Nebraska collects income taxes from its residents based on 4 income brackets.

For single taxpayers:

  • 2.46% on the first $3,050 of taxable income.
  • 3.51% on taxable income between $3,051 and $18,280.
  • 5.01% on taxable income between $18,281 and $29,460.
  • 6.84% on taxable income of $29,461 and above.

For married taxpayers filing jointly:

  • 2.46% on the first $6,090 of taxable income.
  • 3.51% on taxable income between $6,091 and $36,570.
  • 5.01% on taxable income between $36,571 and $58,920.
  • 6.84% on taxable income of $58,921 and above.

If adjusted gross income is more than $258,250 (single), $309,900 (married, filing jointly and surviving spouse), $154,950 (married, filing separately), or $284,050 (head of household), also use the 2015 Nebraska Additional Tax Rate Schedule to calculate added tax liability.

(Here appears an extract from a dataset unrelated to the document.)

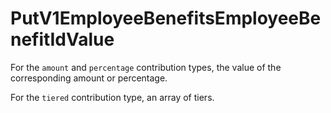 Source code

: # PutV1EmployeeBenefitsEmployeeBenefitIdValue

For the `amount` and `percentage` contribution types, the value of the corresponding amount or percentage.

For the `tiered` contribution type, an array of tiers.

Nebraska tax returns are due April 15 or the next business day if that date falls on a weekend or holiday.

Sales taxes

Nebraska has a state sales tax of 5.5%.

In addition to the state tax, some Nebraska cities assess a city sales and use tax, up to a maximum of 1.5%.

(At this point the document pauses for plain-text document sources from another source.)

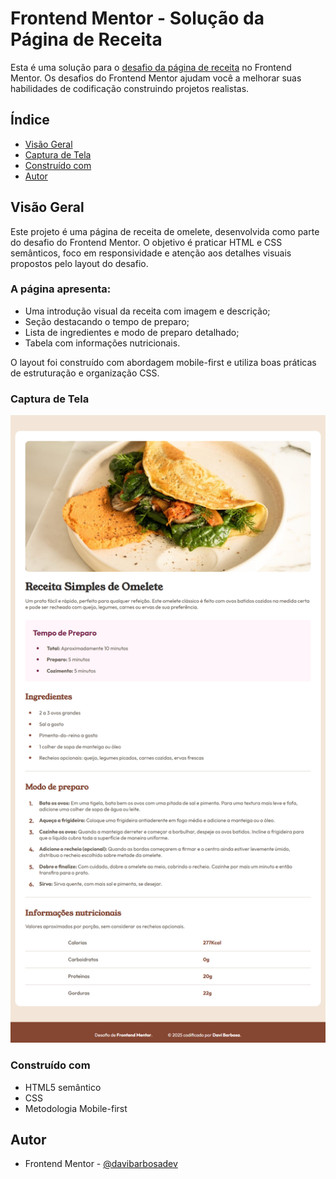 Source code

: # Frontend Mentor - Solução da Página de Receita

Esta é uma solução para o [desafio da página de receita](https://www.frontendmentor.io/challenges/recipe-page-KiTsR8QQKm) no Frontend Mentor. Os desafios do Frontend Mentor ajudam você a melhorar suas habilidades de codificação construindo projetos realistas.

## Índice

-   [Visão Geral](#visão-geral)
-   [Captura de Tela](#captura-de-tela)
-   [Construído com](#construído-com)
-   [Autor](#autor)

## Visão Geral

Este projeto é uma página de receita de omelete, desenvolvida como parte do desafio do Frontend Mentor. O objetivo é praticar HTML e CSS semânticos, foco em responsividade e atenção aos detalhes visuais propostos pelo layout do desafio.

### A página apresenta:

-   Uma introdução visual da receita com imagem e descrição;
-   Seção destacando o tempo de preparo;
-   Lista de ingredientes e modo de preparo detalhado;
-   Tabela com informações nutricionais.

O layout foi construído com abordagem mobile-first e utiliza boas práticas de estruturação e organização CSS.

### Captura de Tela

![Captura de tela da página de receita](./assets/images/recipe-page.png)

### Construído com

-   HTML5 semântico
-   CSS
-   Metodologia Mobile-first

## Autor

-   Frontend Mentor - [@davibarbosadev](https://www.frontendmentor.io/profile/davibarbosadev)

As of Jan. 1, 2014, there are no longer any counties in Nebraska that impose a sales tax.

Personal and real property taxes

All real property located within the state of Nebraska is taxable unless specifically exempted by statute.

County assessors compute the value of property within their jurisdictions, but are subject to the supervision of the property tax administrator. Each county board of equalization must equalize the valuation of individual tracts, lots or parcels of real property in the county. Personal property is to be valued and taxed on the basis of depreciated cost with reasonable class lives to be determined by the legislature.

Nebraska offers a homestead exemption for property owners. To receive it, taxpayers must submit Form 458, Application or Certification of Status, to their county tax assessor.

Inheritance and estate taxes

Inheritance tax is collected at the county level.

Nebraska’s estate tax was limited and related to federal estate tax collection, but it opted to decouple from the federal law and collected an estate tax on estates of people who died between July 1, 2003, and Dec. 31, 2006. Nebraska lawmakers subsequently repealed the state’s estate tax effective Jan. 1, 2007.

Other Nebraska tax facts

Nebraska offers a beginning farmer credit to help residents get a start in farming and ranching.

Nebraska taxpayers can e-file several personal and business forms.

Nebraska does not levy an intangible personal property tax.